Name: Regression Tree
Regression trees are very similar to standard decision trees, so we will just cover the notable differences in this article. If you haven’t read the decision tree description yet, then read that one first. The model produced by the regression tree algorithm has exactly the same structure as a decision tree – that is, each node tests the value of an attribute in order to determine which branch to follow down the tree. However, the goal of regression trees is to predict a real number rather than a discrete class label. To this end, each leaf in a regression tree summarizes the target numbers that correspond to that segment of the data. This is usually either the mean or median target value of that segment/sub-population.
Like trees for classification, regression trees are a popular technique for knowledge discovery because the tree produced is very easy for humans to interpret. Whilst they are not very accurate by themselves, like classification trees their accuracy can be improved by learning a set of trees and combining them into an ensemble.
Learning Regression Trees
Again, the process of learning a regression trees is very similar to that of learning classification trees. The main difference is in how the “purity” of a segment is measured. Instead of trying to find segments with a strong majority of a discrete class label, regression trees look to find segments where the variance of target values is low. To that end, they tend to employ splitting metrics based on variance reduction. Both pre and post pruning strategies are employed in regression trees in order to prevent overfitting noise and spurious details in the training data.
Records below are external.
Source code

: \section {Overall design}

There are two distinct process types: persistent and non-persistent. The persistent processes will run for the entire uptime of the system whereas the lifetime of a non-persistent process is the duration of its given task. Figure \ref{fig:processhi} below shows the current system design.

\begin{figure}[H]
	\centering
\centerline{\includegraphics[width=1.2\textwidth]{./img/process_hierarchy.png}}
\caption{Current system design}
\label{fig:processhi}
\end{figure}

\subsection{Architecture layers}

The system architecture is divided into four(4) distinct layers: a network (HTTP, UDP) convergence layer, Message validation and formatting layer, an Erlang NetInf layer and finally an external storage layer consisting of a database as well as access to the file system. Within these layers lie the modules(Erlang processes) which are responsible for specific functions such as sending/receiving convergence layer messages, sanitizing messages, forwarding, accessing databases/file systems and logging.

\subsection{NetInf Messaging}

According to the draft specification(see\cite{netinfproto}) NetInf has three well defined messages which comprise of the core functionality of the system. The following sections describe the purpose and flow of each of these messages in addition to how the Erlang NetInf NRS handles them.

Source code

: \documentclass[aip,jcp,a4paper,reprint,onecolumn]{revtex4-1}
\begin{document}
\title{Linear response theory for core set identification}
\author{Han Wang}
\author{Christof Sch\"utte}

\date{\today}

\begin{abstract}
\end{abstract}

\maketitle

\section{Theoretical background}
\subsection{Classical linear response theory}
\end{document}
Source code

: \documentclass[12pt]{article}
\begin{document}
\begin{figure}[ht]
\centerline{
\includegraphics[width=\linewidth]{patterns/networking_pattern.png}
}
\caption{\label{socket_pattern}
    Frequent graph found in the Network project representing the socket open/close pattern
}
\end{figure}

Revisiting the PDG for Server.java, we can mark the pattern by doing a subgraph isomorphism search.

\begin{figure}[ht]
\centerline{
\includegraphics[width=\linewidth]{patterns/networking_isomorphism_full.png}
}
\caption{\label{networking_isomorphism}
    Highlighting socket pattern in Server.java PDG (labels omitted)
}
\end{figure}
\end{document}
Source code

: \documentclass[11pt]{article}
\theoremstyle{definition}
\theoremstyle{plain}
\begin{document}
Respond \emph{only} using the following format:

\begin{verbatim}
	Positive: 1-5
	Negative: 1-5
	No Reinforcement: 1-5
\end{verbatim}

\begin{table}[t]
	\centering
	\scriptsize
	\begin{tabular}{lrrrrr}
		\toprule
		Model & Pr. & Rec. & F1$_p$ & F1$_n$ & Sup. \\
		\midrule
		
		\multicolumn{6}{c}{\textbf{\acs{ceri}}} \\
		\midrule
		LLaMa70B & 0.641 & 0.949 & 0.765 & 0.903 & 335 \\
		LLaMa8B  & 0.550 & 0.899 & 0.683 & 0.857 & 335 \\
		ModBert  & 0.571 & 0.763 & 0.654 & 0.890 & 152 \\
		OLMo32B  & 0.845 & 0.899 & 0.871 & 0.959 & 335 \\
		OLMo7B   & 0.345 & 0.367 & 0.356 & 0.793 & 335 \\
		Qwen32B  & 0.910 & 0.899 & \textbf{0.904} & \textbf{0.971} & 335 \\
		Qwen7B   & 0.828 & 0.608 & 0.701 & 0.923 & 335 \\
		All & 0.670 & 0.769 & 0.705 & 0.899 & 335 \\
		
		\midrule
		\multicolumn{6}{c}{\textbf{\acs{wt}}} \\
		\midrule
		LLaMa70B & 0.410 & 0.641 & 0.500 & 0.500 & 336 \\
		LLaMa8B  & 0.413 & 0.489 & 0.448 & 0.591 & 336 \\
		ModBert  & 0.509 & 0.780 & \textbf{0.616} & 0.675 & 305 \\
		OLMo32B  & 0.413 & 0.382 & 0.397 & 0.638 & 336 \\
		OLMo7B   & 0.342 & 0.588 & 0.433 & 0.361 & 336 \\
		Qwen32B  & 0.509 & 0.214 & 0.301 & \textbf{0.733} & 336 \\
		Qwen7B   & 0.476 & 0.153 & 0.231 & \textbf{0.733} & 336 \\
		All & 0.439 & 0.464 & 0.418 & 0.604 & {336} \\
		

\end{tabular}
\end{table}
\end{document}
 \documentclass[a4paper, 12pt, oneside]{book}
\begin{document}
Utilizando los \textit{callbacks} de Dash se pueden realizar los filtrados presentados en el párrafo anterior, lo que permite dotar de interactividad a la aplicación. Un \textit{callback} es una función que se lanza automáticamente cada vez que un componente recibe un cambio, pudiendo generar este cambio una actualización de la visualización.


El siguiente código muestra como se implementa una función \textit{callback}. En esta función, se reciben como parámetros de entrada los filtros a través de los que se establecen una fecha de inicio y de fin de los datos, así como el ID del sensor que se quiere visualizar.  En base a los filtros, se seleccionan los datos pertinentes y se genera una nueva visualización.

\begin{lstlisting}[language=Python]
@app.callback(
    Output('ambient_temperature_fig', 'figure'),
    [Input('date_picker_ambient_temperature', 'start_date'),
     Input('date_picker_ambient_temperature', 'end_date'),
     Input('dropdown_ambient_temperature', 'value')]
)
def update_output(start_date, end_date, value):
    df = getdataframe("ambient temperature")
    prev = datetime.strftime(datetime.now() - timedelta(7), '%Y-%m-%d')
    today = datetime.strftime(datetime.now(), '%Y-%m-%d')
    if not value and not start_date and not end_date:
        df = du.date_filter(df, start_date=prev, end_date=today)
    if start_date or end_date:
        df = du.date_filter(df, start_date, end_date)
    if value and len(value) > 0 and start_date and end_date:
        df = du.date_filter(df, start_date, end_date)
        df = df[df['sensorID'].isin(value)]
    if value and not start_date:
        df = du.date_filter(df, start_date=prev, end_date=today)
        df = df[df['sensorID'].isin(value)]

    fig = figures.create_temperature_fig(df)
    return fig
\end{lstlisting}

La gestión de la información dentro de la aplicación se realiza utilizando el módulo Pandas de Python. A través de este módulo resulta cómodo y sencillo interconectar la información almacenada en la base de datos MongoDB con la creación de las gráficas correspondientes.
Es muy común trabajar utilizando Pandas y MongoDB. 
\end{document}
- Basic algorithm is reasonably simple to implement
- Considers attribute dependencies
- Simple for humans to interpret and understand how predictions are made
- Can be made more powerful by learning linear models at the leaves or by ensemble learning (both sacrifice some interpretability)
- Suffers from the data fragmentation problem when there are nominal attributes with many distinct values
- Can produce large trees, which reduces interpretability
- Splitting criteria tend to be sensitive, and small changes in the data can result in large changes in the tree structure
Model interpretability: high
Regression trees are usually employed when interpretability of the model is important and, of course, the target of interest is numeric (rather than discrete). Like decision trees, accuracy can be improved by various methods that learn ensembles of regression trees. However, these have the disadvantage of trading off that accuracy improvement for loss of interpretability in the final model. Interestingly, there is one modification of the single tree scenario that, in general, does improve accuracy whilst still retaining most of the interpretability of regression trees. Instead of predicting the mean or median of the target values of the instances that reach a given leaf, a multiple linear model can be fit to those instances. This sort of structure is called a model tree. The resulting model provides a piece-wise linear fit to non-linear target values. The decision structure of the tree can be followed to identify the segment that a new instance belongs to, and then the linear model’s coefficients can be examined to see how the values of attributes within the segment relate to the target.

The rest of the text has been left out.